De plus, rappelons que conformément à l’article L.131-3 du Code de la propriété intellectuelle, la cession de tout ou partie des droits d’exploitation d’une œuvre est soumise au respect d’un formalisme strict. Chacun des droits cédés doit faire l’objet d’une mention distincte dans l’acte de cession, et le domaine d’exploitation des droits cédés doit être délimité « quant à son étendue et à sa destination, quant au lieu et quant à la durée » (article L.131-3 du Code de la propriété intellectuelle, alinéa 1er).
En d’autres termes, ce n’est pas parce que vous rémunérez votre stagiaire que vous devenez automatiquement titulaire des droits de propriété intellectuelle portant sur ses créations. S’il s’agit d’un stage non rémunéré, ce n’est pas parce que vous avez formé votre stagiaire et qu’il a bénéficié de vos savoirs que vous devenez automatiquement titulaire des droits de propriété intellectuelle portant sur ses créations.
- Formalisme de la convention de stage
Avez-vous déjà lu avec attention la convention de stage tripartite que vous signez lorsque vous accueillez un stagiaire ? Le sort des droits de propriété intellectuelle y est-il évoqué ?
Afin de bénéficier des droits de propriété intellectuelle sur les créations d’un stagiaire, la convention de stage doit répondre aux exigences de formalisme requises par l’article L.131-3 du Code de la propriété intellectuelle.
A défaut, la convention ne peut être interprétée comme un contrat de cession des droits d’auteur du stagiaire au profit de l’organisme d’accueil (CA Paris, 4e ch.

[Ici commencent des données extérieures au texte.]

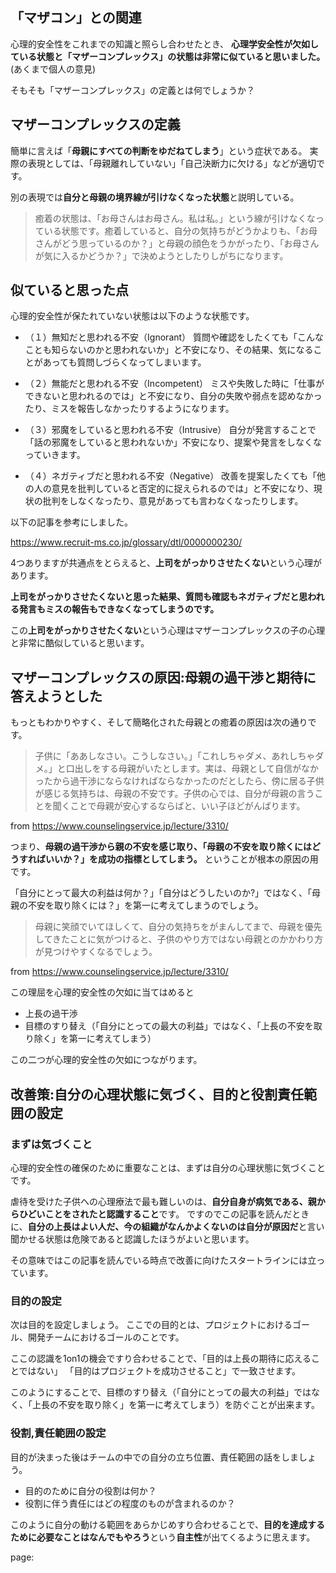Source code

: 



## 「マザコン」との関連

心理的安全性をこれまでの知識と照らし合わせたとき、
**心理学安全性が欠如している状態と「マザーコンプレックス」の状態は非常に似ていると思いました。**(あくまで個人の意見)

そもそも「マザーコンプレックス」の定義とは何でしょうか？


## マザーコンプレックスの定義

簡単に言えば「**母親にすべての判断をゆだねてしまう**」という症状である。
実際の表現としては、「母親離れしていない」「自己決断力に欠ける」などが適切です。

別の表現では**自分と母親の境界線が引けなくなった状態**と説明している。

> 癒着の状態は、「お母さんはお母さん。私は私。」という線が引けなくなっている状態です。癒着していると、自分の気持ちがどうかよりも、「お母さんがどう思っているのか？」と母親の顔色をうかがったり、「お母さんが気に入るかどうか？」で決めようとしたりしがちになります。


## 似ていると思った点

心理的安全性が保たれていない状態は以下のような状態です。

- （１）無知だと思われる不安（Ignorant）
質問や確認をしたくても「こんなことも知らないのかと思われないか」と不安になり、その結果、気になることがあっても質問しづらくなってしまいます。

- （２）無能だと思われる不安（Incompetent）
ミスや失敗した時に「仕事ができないと思われるのでは」と不安になり、自分の失敗や弱点を認めなかったり、ミスを報告しなかったりするようになります。

- （３）邪魔をしていると思われる不安（Intrusive）
自分が発言することで「話の邪魔をしていると思われないか」不安になり、提案や発言をしなくなっていきます。

- （４）ネガティブだと思われる不安（Negative）
改善を提案したくても「他の人の意見を批判していると否定的に捉えられるのでは」と不安になり、現状の批判をしなくなったり、意見があっても言わなくなったりします。

以下の記事を参考にしました。

https://www.recruit-ms.co.jp/glossary/dtl/0000000230/

4つありますが共通点をとらえると、**上司をがっかりさせたくない**という心理があります。

**上司をがっかりさせたくないと思った結果、質問も確認もネガティブだと思われる発言もミスの報告もできなくなってしまうのです。**

この**上司をがっかりさせたくない**という心理はマザーコンプレックスの子の心理と非常に酷似していると思います。



## マザーコンプレックスの原因:母親の過干渉と期待に答えようとした

もっともわかりやすく、そして簡略化された母親との癒着の原因は次の通りです。

> 子供に「ああしなさい。こうしなさい。」「これしちゃダメ、あれしちゃダメ。」と口出しをする母親がいたとします。実は、母親として自信がなかったから過干渉にならなければならなかったのだとしたら、傍に居る子供が感じる気持ちは、母親の不安です。子供の心では、自分が母親の言うことを聞くことで母親が安心するならばと、いい子ほどがんばります。

from https://www.counselingservice.jp/lecture/3310/

つまり、**母親の過干渉から親の不安を感じ取り、「母親の不安を取り除くにはどうすればいいか？」を成功の指標としてしまう。** ということが根本の原因の用です。

「自分にとって最大の利益は何か？」「自分はどうしたいのか?」ではなく、「母親の不安を取り除くには？」を第一に考えてしまうのでしょう。

> 母親に笑顔でいてほしくて、自分の気持ちをがまんしてまで、母親を優先してきたことに気がつけると、子供のやり方ではない母親とのかかわり方が見つけやすくなるでしょう。

from https://www.counselingservice.jp/lecture/3310/

この理屈を心理的安全性の欠如に当てはめると

- 上長の過干渉
- 目標のすり替え（「自分にとっての最大の利益」ではなく、「上長の不安を取り除く」を第一に考えてしまう）

この二つが心理的安全性の欠如につながります。



## 改善策:自分の心理状態に気づく、目的と役割責任範囲の設定

### まずは気づくこと

心理的安全性の確保のために重要なことは、まずは自分の心理状態に気づくことです。

虐待を受けた子供への心理療法で最も難しいのは、**自分自身が病気である、親からひどいことをされたと認識すること**です。
ですのでこの記事を読んだときに、**自分の上長はよい人だ、今の組織がなんかよくないのは自分が原因だ**と言い聞かせる状態は危険であると認識したほうがよいと思います。

その意味ではこの記事を読んでいる時点で改善に向けたスタートラインには立っています。



### 目的の設定

次は目的を設定しましょう。
ここでの目的とは、プロジェクトにおけるゴール、開発チームにおけるゴールのことです。

ここの認識を1on1の機会ですり合わせることで、「目的は上長の期待に応えることではない」
「目的はプロジェクトを成功させること」で一致させます。

このようにすることで、目標のすり替え（「自分にとっての最大の利益」ではなく、「上長の不安を取り除く」を第一に考えてしまう）を防ぐことが出来ます。


### 役割,責任範囲の設定

目的が決まった後はチームの中での自分の立ち位置、責任範囲の話をしましょう。

- 目的のために自分の役割は何か？
- 役割に伴う責任にはどの程度のものが含まれるのか？

このように自分の動ける範囲をあらかじめすり合わせることで、**目的を達成するために必要なことはなんでもやろう**という**自主性**が出てくるように思えます。










page:








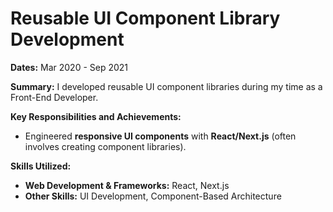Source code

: # Reusable UI Component Library Development

**Dates:** Mar 2020 - Sep 2021

**Summary:**
I developed reusable UI component libraries during my time as a Front-End Developer.

**Key Responsibilities and Achievements:**
* Engineered **responsive UI components** with **React/Next.js** (often involves creating component libraries).

**Skills Utilized:**
* **Web Development & Frameworks:** React, Next.js
* **Other Skills:** UI Development, Component-Based Architecture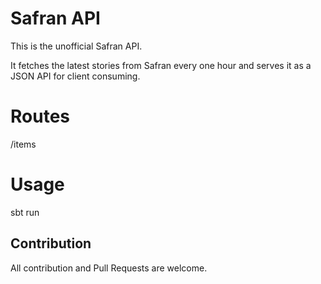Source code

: # Safran API

This is the unofficial Safran API.

It fetches the latest stories from Safran every one hour and serves it as a JSON API for client consuming.

# Routes

/items

# Usage

sbt run

## Contribution

All contribution and Pull Requests are welcome.

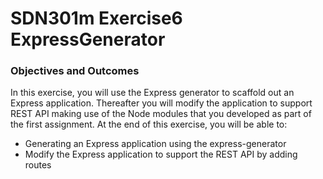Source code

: # SDN301m Exercise6 ExpressGenerator

### Objectives and Outcomes
In this exercise, you will use the Express generator to scaffold out an Express application. Thereafter you will modify the application to support REST API making use of the Node modules that you developed as part of the first assignment. At the end of this exercise, you will be able to:
- Generating an Express application using the express-generator
- Modify the Express application to support the REST API by adding routes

B, 7 octobre 2005, N° 04/18442).
- Une contrepartie financière à la cession, mais laquelle ?
Lorsqu’une cession de droit est conclue à titre onéreux, le contrat doit comprendre soit une « participation proportionnelle aux recettes provenant de la vente ou de l’exploitation » de la création cédée, soit une rémunération forfaitaire dans certaines hypothèses (article L.131-4 du Code de la propriété intellectuelle).
Néanmoins, il existe une insécurité juridique relative à la contrepartie financière versée au stagiaire. Les tribunaux pourraient en effet estimer, au regard de l’exploitation d’un brevet par exemple, que la contrepartie financière est dérisoire. Si tel est le cas, le stagiaire pourrait éventuellement demander une rémunération complémentaire, après expertise judiciaire, basée sur le profit retiré par l’entreprise de l’exploitation dudit brevet.

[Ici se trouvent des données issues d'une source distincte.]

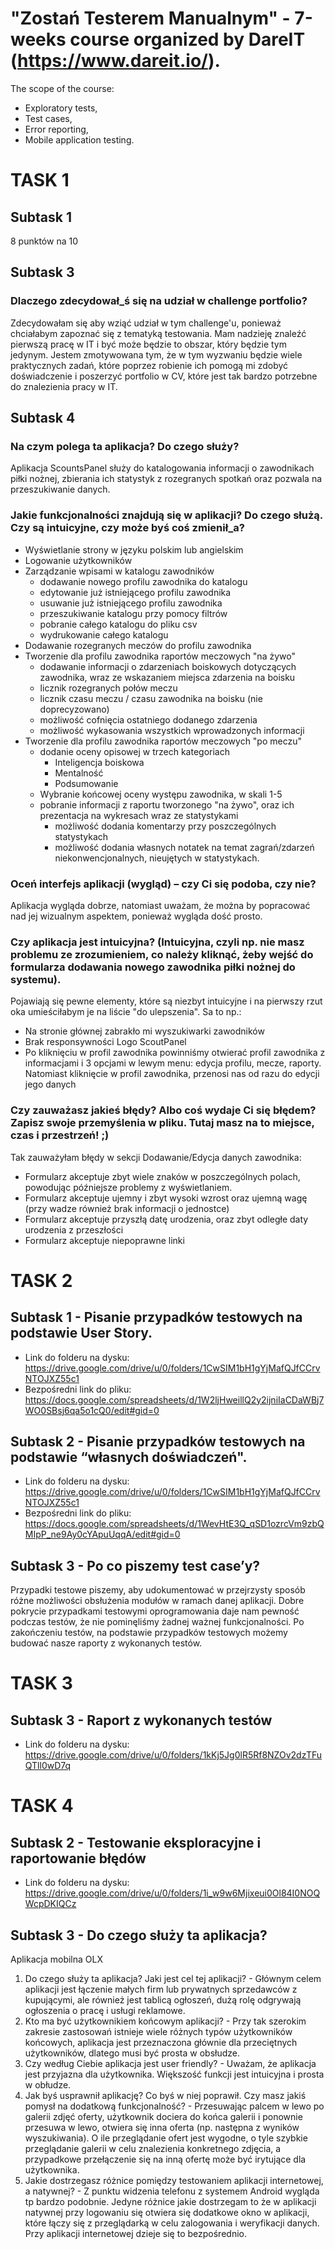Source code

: # "Zostań Testerem Manualnym" - 7-weeks course organized by DareIT (https://www.dareit.io/). 
The scope of the course: 
* Exploratory tests, 
* Test cases, 
* Error reporting, 
* Mobile application testing.

# TASK 1

## Subtask 1

8 punktów na 10

## Subtask 3 

### Dlaczego zdecydował_ś się na udział w challenge portfolio?
Zdecydowałam się aby wziąć udział w tym challenge'u, ponieważ chciałabym zapoznać się z tematyką testowania. Mam nadzieję znaleźć pierwszą pracę w IT i być może będzie to obszar, który będzie tym jedynym. Jestem zmotywowana tym, że w tym wyzwaniu będzie wiele praktycznych zadań, które poprzez robienie ich pomogą mi zdobyć doświadczenie i poszerzyć portfolio w CV, które jest tak bardzo potrzebne do znalezienia pracy w IT.

## Subtask 4

### Na czym polega ta aplikacja? Do czego służy?

Aplikacja ScountsPanel służy do katalogowania informacji o zawodnikach piłki nożnej, zbierania ich statystyk z rozegranych spotkań oraz pozwala na przeszukiwanie danych.

### Jakie funkcjonalności znajdują się w aplikacji? Do czego służą. Czy są intuicyjne, czy może byś coś zmienił_a?

* Wyświetlanie strony w języku polskim lub angielskim
* Logowanie użytkowników
* Zarządzanie wpisami w katalogu zawodników
  * dodawanie nowego profilu zawodnika do katalogu
  * edytowanie już istniejącego profilu zawodnika
  * usuwanie już istniejącego profilu zawodnika
  * przeszukiwanie katalogu przy pomocy filtrów
  * pobranie całego katalogu do pliku csv
  * wydrukowanie całego katalogu
* Dodawanie rozegranych meczów do profilu zawodnika
* Tworzenie dla profilu zawodnika raportów meczowych "na żywo" 
    * dodawanie informacji o zdarzeniach boiskowych dotyczących zawodnika, wraz ze wskazaniem miejsca zdarzenia na boisku
    * licznik rozegranych połów meczu
    * licznik czasu meczu / czasu zawodnika na boisku (nie doprecyzowano)
    * możliwość cofnięcia ostatniego dodanego zdarzenia
    * możliwość wykasowania wszystkich wprowadzonych informacji
* Tworzenie dla profilu zawodnika raportów meczowych "po meczu"
    * dodanie oceny opisowej w trzech kategoriach
      * Inteligencja boiskowa
      * Mentalność
      * Podsumowanie
    * Wybranie końcowej oceny występu zawodnika, w skali 1-5 
    * pobranie informacji z raportu tworzonego "na żywo", oraz ich prezentacja na wykresach wraz ze statystykami
      * możliwość dodania komentarzy przy poszczególnych statystykach
      * możliwość dodania własnych notatek na temat zagrań/zdarzeń niekonwencjonalnych, nieujętych w statystykach.

### Oceń interfejs aplikacji (wygląd) – czy Ci się podoba, czy nie?

Aplikacja wygląda dobrze, natomiast uważam, że można by popracować nad jej wizualnym aspektem, ponieważ wygląda dość prosto.

### Czy aplikacja jest intuicyjna? (Intuicyjna, czyli np. nie masz problemu ze zrozumieniem, co należy kliknąć, żeby wejść do formularza dodawania nowego zawodnika piłki nożnej do systemu). 

Pojawiają się pewne elementy, które są niezbyt intuicyjne i na pierwszy rzut oka umieściłabym je na liście "do ulepszenia". 
Sa to np.:
 * Na stronie głównej zabrakło mi wyszukiwarki zawodników
 * Brak responsywności Logo ScoutPanel
 * Po kliknięciu w profil zawodnika powinniśmy otwierać profil zawodnika z informacjami i 3 opcjami  w lewym menu: edycja profilu, mecze, raporty. Natomiast kliknięcie w profil zawodnika, przenosi nas od razu do edycji jego danych

### Czy zauważasz jakieś błędy? Albo coś wydaje Ci się błędem? Zapisz swoje przemyślenia w pliku. Tutaj masz na to miejsce, czas i przestrzeń! ;)

Tak zauważyłam błędy w sekcji Dodawanie/Edycja danych zawodnika:
  *  Formularz akceptuje zbyt wiele znaków w poszczególnych polach, powodując późniejsze problemy z wyświetlaniem. 
  *  Formularz akceptuje ujemny i zbyt wysoki wzrost oraz ujemną wagę (przy wadze również brak informacji o jednostce)
  *  Formularz akceptuje przyszłą datę urodzenia, oraz zbyt odległe daty urodzenia z przeszłości
  *  Formularz akceptuje niepoprawne linki
  
# TASK 2

## Subtask 1 - Pisanie przypadków testowych na podstawie User Story.

  * Link do folderu na dysku: https://drive.google.com/drive/u/0/folders/1CwSIM1bH1gYjMafQJfCCrvNTOJXZ55c1
  * Bezpośredni link do pliku: https://docs.google.com/spreadsheets/d/1W2ljHweillQ2y2ijniIaCDaWBj7WO0SBsj6qa5o1cQ0/edit#gid=0

## Subtask 2 - Pisanie przypadków testowych na podstawie “własnych doświadczeń".

  * Link do folderu na dysku: https://drive.google.com/drive/u/0/folders/1CwSIM1bH1gYjMafQJfCCrvNTOJXZ55c1
  * Bezpośredni link do pliku: https://docs.google.com/spreadsheets/d/1WevHtE3Q_qSD1ozrcVm9zbQMIpP_ne9Ay0cYApuUqqA/edit#gid=0

## Subtask 3 - Po co piszemy test case’y?

Przypadki testowe piszemy, aby udokumentować w przejrzysty sposób różne możliwości obsłużenia modułów w ramach danej aplikacji. Dobre pokrycie przypadkami testowymi oprogramowania daje nam pewność podczas testów, że nie pominęliśmy żadnej ważnej funkcjonalności. Po zakończeniu testów, na podstawie przypadków testowych możemy budować nasze raporty z wykonanych testów. 

# TASK 3

## Subtask 3 - Raport z wykonanych testów
  
  * Link do folderu na dysku: https://drive.google.com/drive/u/0/folders/1kKj5Jg0lR5Rf8NZOv2dzTFuQTll0wD7q

# TASK 4

## Subtask 2 - Testowanie eksploracyjne i raportowanie błędów
  
  * Link do folderu na dysku: https://drive.google.com/drive/u/0/folders/1i_w9w6Mjixeui0Ol84I0NOQWcpDKIQCz

## Subtask 3 - Do czego służy ta aplikacja?

Aplikacja mobilna OLX
1. Do czego służy ta aplikacja? Jaki jest cel tej aplikacji? - Głównym celem aplikacji jest łączenie małych firm lub prywatnych sprzedawców z kupującymi, ale również jest tablicą ogłoszeń, dużą rolę odgrywają ogłoszenia o pracę i usługi reklamowe. 
3. Kto ma być użytkownikiem końcowym aplikacji? - Przy tak szerokim zakresie zastosowań istnieje wiele różnych typów użytkowników końcowych, aplikacja jest przeznaczona głównie dla przeciętnych użytkowników, dlatego musi być prosta w obsłudze.
4. Czy według Ciebie aplikacja jest user friendly? - Uważam, że aplikacja jest przyjazna dla użytkownika. Większość funkcji jest intuicyjna i prosta w obłudze.
5. Jak byś usprawnił aplikację? Co byś w niej poprawił. Czy masz jakiś pomysł na dodatkową funkcjonalność? - Przesuwając palcem w lewo po galerii zdjęć oferty, użytkownik dociera do końca galerii i ponownie przesuwa w lewo, otwiera się inna oferta (np. następna z wyników wyszukiwania). O ile przeglądanie ofert jest wygodne, o tyle szybkie przeglądanie galerii w celu znalezienia konkretnego zdjęcia, a przypadkowe przełączenie się na inną ofertę może być irytujące dla użytkownika.
6. Jakie dostrzegasz różnice pomiędzy testowaniem aplikacji internetowej, a natywnej? - Z punktu widzenia telefonu z systemem Android wygląda tp bardzo podobnie. Jedyne różnice jakie dostrzegam to że w aplikacji natywnej przy logowaniu się otwiera się dodatkowe okno w aplikacji, które łączy się z przeglądarką w celu zalogowania i weryfikacji danych. Przy aplikacji internetowej dzieje się to bezpośrednio.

Pensez à l’accord de confidentialité
De plus, avant toute signature d’une convention de stage, il est conseillé de faire signer au stagiaire un accord de confidentialité. Si la création n’est protégée par aucun droit de propriété intellectuelle, il conviendra d’encadrer les modalités de sa divulgation ou bien d’en conserver le secret. Il sera donc nécessaire d’insérer une clause de confidentialité dans la convention de stage, adaptée à l’activité de votre organisme.
Toutefois, l’obligation de confidentialité n’empêchera pas l’étudiant de publier, par exemple, un mémoire ou une thèse, mais des conditions de divulgation restreinte peuvent être appliquées pour protéger votre patrimoine informationnel et vos informations pouvant être qualifiées de secret des affaires au sens de la loi en vigueur. Par exemple, il pourra être exigé du stagiaire que sa soutenance de mémoire ait lieu à huis clos, qu’il accorde à sa structure d’accueil un droit de regard sur ses travaux, qu’un délai soit institué pour retarder la publication, etc.
A l’instar de tout contrat, une convention de stage peut être amendée afin de préserver les actifs de l’organisme.